__EXERCISE__: Check each line of the entries below for the word "directory", and copy the lines that have it.

[Source texts of formatted documents]
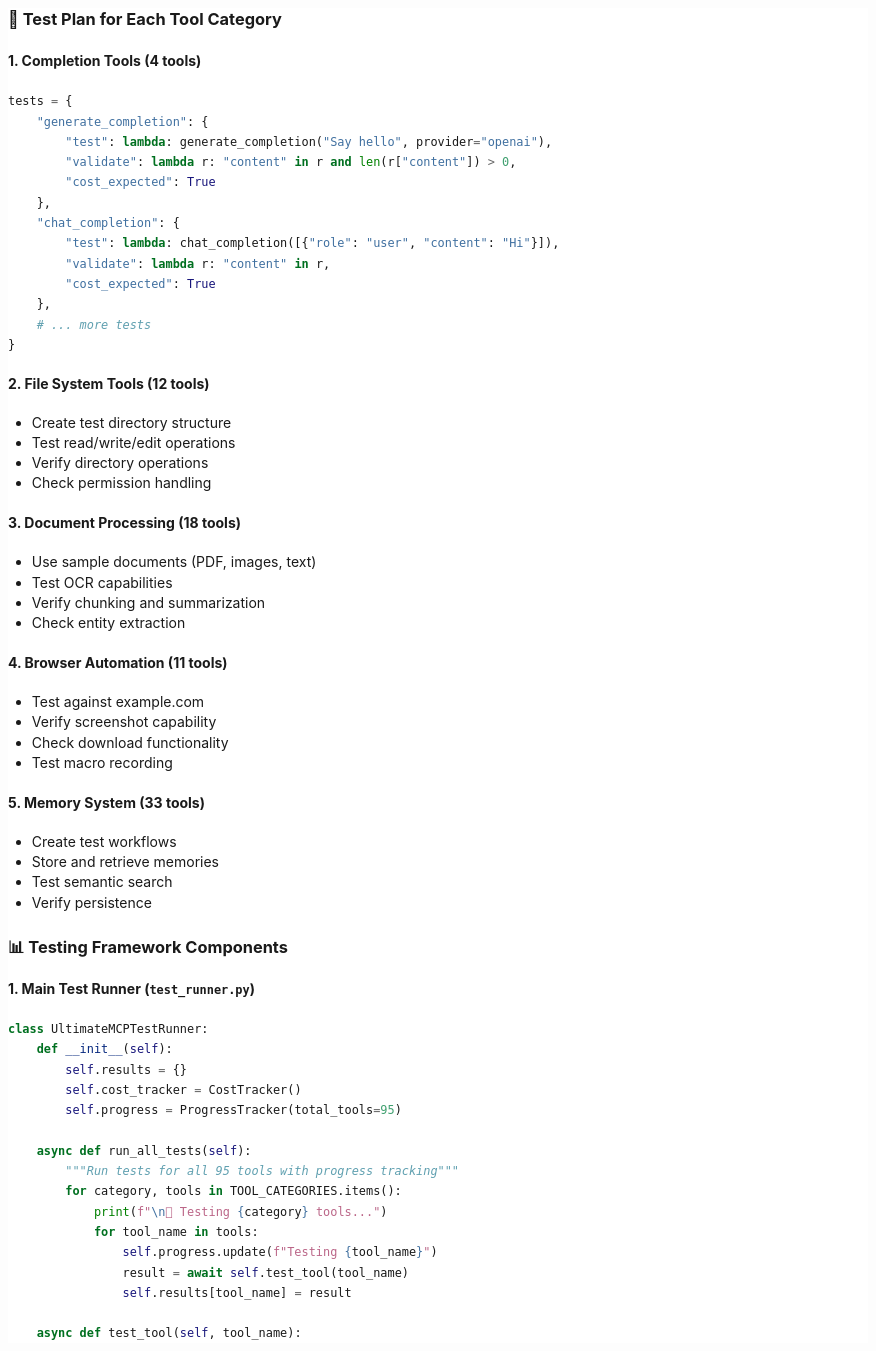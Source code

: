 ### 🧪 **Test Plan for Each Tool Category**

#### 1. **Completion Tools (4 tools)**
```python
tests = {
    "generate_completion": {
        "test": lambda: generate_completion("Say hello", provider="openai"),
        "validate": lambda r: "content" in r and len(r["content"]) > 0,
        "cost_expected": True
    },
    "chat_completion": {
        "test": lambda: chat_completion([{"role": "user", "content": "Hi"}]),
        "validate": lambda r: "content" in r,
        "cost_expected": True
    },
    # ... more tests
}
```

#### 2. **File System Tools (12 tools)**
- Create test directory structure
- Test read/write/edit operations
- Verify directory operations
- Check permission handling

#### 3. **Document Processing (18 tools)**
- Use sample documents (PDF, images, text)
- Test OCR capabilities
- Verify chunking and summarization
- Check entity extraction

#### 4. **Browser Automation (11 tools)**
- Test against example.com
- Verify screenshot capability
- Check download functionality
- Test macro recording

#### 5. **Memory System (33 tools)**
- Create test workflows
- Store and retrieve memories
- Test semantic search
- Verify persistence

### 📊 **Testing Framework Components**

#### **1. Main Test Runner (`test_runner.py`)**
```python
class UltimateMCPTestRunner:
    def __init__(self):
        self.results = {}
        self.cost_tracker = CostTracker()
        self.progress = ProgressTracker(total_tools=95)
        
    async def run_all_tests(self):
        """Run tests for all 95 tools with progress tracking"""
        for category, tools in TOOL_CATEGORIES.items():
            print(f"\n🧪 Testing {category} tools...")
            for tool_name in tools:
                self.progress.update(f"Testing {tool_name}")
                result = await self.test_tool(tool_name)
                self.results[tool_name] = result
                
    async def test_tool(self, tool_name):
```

* * *

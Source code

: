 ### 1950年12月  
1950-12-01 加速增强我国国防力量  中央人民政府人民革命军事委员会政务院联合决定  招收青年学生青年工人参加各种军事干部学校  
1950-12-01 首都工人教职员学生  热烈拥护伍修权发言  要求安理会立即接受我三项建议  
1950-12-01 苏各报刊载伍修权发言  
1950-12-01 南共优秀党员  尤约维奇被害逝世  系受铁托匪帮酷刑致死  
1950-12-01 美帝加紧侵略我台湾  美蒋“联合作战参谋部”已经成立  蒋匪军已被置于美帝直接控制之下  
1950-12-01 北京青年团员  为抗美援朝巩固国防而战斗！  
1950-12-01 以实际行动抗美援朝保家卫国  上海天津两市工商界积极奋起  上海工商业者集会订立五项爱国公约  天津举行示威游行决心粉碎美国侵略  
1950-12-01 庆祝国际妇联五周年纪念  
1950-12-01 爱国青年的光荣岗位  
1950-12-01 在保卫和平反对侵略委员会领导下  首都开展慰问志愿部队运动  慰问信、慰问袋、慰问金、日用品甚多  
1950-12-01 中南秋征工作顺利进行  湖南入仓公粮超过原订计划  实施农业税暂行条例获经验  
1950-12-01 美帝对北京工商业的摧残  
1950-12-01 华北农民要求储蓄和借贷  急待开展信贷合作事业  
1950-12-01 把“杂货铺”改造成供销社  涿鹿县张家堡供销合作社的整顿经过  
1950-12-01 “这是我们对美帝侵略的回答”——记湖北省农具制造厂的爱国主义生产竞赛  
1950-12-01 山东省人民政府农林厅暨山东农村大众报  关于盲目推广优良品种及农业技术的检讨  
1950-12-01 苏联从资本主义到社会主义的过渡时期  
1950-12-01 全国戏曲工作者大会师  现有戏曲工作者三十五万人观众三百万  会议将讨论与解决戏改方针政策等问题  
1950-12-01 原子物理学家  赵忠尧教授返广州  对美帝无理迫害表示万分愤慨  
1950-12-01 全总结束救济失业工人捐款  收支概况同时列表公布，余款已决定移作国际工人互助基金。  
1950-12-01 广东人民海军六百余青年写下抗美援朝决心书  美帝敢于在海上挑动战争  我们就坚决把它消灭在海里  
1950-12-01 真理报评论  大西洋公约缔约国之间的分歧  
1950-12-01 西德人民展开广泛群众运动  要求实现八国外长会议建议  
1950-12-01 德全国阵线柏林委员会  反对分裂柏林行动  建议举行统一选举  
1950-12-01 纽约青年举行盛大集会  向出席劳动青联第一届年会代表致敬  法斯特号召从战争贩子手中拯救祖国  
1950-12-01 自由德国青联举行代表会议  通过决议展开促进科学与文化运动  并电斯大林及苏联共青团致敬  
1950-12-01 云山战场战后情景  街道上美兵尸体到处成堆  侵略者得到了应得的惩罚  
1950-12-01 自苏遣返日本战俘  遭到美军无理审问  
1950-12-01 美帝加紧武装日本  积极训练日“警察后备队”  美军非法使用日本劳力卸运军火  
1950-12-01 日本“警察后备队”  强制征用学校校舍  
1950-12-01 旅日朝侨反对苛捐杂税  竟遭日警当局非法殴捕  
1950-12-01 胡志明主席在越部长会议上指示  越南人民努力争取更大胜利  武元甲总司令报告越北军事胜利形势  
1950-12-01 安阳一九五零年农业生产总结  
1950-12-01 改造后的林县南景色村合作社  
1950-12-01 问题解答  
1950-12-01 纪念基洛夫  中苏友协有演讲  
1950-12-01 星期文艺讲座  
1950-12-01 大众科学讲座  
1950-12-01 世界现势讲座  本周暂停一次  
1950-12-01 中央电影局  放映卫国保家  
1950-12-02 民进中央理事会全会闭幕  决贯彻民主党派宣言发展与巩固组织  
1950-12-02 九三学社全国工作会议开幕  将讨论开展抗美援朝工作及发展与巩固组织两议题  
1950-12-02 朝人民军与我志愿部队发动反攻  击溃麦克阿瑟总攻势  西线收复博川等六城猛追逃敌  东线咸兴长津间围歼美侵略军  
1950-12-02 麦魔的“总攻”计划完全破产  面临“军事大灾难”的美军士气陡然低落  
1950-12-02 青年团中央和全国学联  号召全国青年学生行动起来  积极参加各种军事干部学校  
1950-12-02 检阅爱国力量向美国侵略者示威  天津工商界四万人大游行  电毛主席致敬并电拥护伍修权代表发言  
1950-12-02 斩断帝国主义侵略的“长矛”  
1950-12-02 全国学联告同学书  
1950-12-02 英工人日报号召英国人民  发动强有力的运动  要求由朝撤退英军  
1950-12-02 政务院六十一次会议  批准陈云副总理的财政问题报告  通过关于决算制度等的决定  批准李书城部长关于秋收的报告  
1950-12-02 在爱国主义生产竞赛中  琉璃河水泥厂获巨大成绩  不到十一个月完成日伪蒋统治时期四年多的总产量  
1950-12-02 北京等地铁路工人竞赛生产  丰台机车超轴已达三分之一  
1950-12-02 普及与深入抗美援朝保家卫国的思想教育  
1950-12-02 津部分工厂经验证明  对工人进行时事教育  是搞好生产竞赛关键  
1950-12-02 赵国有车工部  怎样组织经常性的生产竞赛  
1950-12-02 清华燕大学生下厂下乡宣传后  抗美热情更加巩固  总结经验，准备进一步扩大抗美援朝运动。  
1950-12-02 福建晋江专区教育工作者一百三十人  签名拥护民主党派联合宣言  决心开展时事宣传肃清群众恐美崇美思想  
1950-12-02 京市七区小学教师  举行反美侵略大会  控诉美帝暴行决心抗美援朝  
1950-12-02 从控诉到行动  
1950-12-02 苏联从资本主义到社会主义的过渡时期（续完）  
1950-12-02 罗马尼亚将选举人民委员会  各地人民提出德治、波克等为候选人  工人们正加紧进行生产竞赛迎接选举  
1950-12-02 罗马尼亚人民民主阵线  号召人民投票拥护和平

__RESULT OF THIS TASK__:
- Create test directory structure
- Verify directory operations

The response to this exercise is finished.